Up to now, different workarounds have been used in order to provide this reconfigurability:

  • Command line arguments.
  • ROS parameters to set particular policies.
  • Combining parameters, the system default QoS profile, and vendor specific QoS profiles.

Here are some examples applying these mechanisms:

  • rosbag2 has an ad-hoc mechanism to override QoS profiles when recording or doing playback (docs).
  • Image pipeline nodes use some parameters to allow changing some of the policies (PR).
  • Ouster drivers also use some parameters to allow changing some policies (PR).
  • Gazebo ROS packages allows configuring QoS profiles of the plugins in the SDF file (issue).

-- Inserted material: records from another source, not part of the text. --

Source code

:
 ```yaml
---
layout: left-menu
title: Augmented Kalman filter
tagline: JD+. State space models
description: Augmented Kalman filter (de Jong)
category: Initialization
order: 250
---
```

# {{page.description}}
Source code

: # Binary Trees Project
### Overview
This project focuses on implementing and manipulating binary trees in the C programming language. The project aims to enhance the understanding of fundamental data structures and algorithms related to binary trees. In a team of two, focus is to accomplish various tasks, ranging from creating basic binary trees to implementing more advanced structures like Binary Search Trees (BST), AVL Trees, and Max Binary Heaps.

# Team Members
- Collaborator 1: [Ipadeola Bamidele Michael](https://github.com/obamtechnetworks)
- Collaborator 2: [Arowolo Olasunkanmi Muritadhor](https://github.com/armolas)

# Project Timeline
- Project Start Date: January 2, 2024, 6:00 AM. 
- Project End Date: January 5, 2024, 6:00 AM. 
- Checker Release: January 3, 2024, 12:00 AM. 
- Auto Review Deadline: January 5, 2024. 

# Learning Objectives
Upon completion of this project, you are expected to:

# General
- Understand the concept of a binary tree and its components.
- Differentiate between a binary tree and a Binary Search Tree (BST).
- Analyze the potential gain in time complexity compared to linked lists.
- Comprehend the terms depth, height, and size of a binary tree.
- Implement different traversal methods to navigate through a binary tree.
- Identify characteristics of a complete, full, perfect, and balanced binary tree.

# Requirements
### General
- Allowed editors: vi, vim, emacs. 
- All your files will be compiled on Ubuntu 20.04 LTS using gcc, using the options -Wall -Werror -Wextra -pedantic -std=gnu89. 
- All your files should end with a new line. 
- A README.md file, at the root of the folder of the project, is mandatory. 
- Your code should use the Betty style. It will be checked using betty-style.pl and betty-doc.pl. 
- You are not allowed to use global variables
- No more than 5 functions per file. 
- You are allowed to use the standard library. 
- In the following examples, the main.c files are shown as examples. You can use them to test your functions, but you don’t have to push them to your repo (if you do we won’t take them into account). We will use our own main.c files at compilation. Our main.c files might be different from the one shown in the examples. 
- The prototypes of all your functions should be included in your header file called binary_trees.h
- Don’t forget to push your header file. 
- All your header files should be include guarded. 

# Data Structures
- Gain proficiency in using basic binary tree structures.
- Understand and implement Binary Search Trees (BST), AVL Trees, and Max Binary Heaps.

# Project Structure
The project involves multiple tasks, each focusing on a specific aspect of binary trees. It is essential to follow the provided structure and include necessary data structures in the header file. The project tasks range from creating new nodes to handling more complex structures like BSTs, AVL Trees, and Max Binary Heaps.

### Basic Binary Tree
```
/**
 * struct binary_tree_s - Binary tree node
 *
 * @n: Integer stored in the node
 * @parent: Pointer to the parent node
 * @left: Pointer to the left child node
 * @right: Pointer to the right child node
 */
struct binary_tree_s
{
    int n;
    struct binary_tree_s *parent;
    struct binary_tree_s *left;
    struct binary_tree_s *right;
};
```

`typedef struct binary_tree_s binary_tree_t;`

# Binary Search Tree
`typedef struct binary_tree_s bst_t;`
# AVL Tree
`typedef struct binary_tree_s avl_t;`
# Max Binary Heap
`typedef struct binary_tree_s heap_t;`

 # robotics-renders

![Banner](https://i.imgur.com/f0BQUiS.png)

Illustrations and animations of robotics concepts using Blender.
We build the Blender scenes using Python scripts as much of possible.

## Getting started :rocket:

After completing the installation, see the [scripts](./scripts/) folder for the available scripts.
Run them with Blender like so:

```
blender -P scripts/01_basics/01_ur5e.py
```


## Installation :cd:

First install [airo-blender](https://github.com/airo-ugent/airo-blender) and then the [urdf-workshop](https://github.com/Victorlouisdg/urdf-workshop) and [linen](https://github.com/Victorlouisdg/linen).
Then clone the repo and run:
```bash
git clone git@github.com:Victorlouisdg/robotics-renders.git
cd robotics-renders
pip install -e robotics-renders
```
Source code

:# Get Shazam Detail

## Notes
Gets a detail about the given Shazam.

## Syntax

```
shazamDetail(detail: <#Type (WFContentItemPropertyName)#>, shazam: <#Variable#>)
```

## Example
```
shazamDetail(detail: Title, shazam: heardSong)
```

Not providing an standard mechanism for reconfiguring QoS results in a lot of slightly different interfaces to do the same thing, creating a pain point for end users when figuring out how to reconfigure QoS for nodes in their system.

Design goals and other constraints

This proposal was written with the following goals in mind:

  • The node’s author should be able to control which entities have reconfigurable QoS, and if a profile is valid or not.
    • Rationale: Allowing to change all QoS policies could break a contract the node’s implementer assumed. For example, the node’s implementer may have assumed that the data was durable and not volatile.
  • QoS should not be dynamically reconfigurable.
    • Rationale: Allowing runtime reconfiguration of QoS is complex, and in many cases it involves tearing down the previous entity and creating a new one. That process can cause loss of messages, and thus providing an automatic mechanism for it is not ideal.
  • It should be possible to reuse the same QoS profile for different entities.
    • Rationale: Not having a way of setting the same QoS profile to different entities can cause errors, considering that in many cases it’s desired to have matching qos.

The following constraint was also considered in the design:

  • Only apply to publisher/subscriber QoS.
    • Rationale: QoS profiles for services and actions are not well defined currently, and modifying them is not recommended. Thus, making them reconfigurable doesn’t make much sense right now.

Adding a new mechanism vs using parameters

A previous proposal (see PR #296) suggested using a new file format for reconfiguring QoS policies. Some concerns were raised by the community:

  1. It adds a different mechanism to the ones that already exist. Newcomers have to learn yet another thing.
  2. QoS settings are not conceptually different to other parameters, e.g.: publishing rate.
  3. It adds a new mechanism to configure QoS profiles.

Based on that feedback, this PR will explore a design based on parameters.

Introduction

Current code will not allow QoS reconfigurability if not changed:

node->create_publisher(
  "chatter",
  KeepLast{10});

To make reconfigurability easy, only a flag is needed to automatically create the parameters:

node->create_publisher(
  "chatter",
  KeepLast{10},
  QosOverridingOptions{true});  // allow_reconfigurable all qos

That will automatically declare the parameters for reconfiguring the QoS policies that can be overridden in the following way:

/my/ns/node_name:
  ros__parameters:
    qos_overrides:  # group for all the qos settings
      'my/fully/qualified/topic/name/here':
        publisher:
          reliability: reliable
          history_depth: 100
          history: keep_last

A callback to accept/reject the configured profile can also be specified:

node->create_publisher(
  "chatter",
  KeepLast(10),
  [] (const QoSProfile & qos) -> bool {
      return qos.is_reliable();  // only accept reliable communication, we should add getters to rclcpp::QoSProfile class for this.
  });

The user provided QoS callback will be internally used as a parameters callback, but we provide a more user-friendly interface.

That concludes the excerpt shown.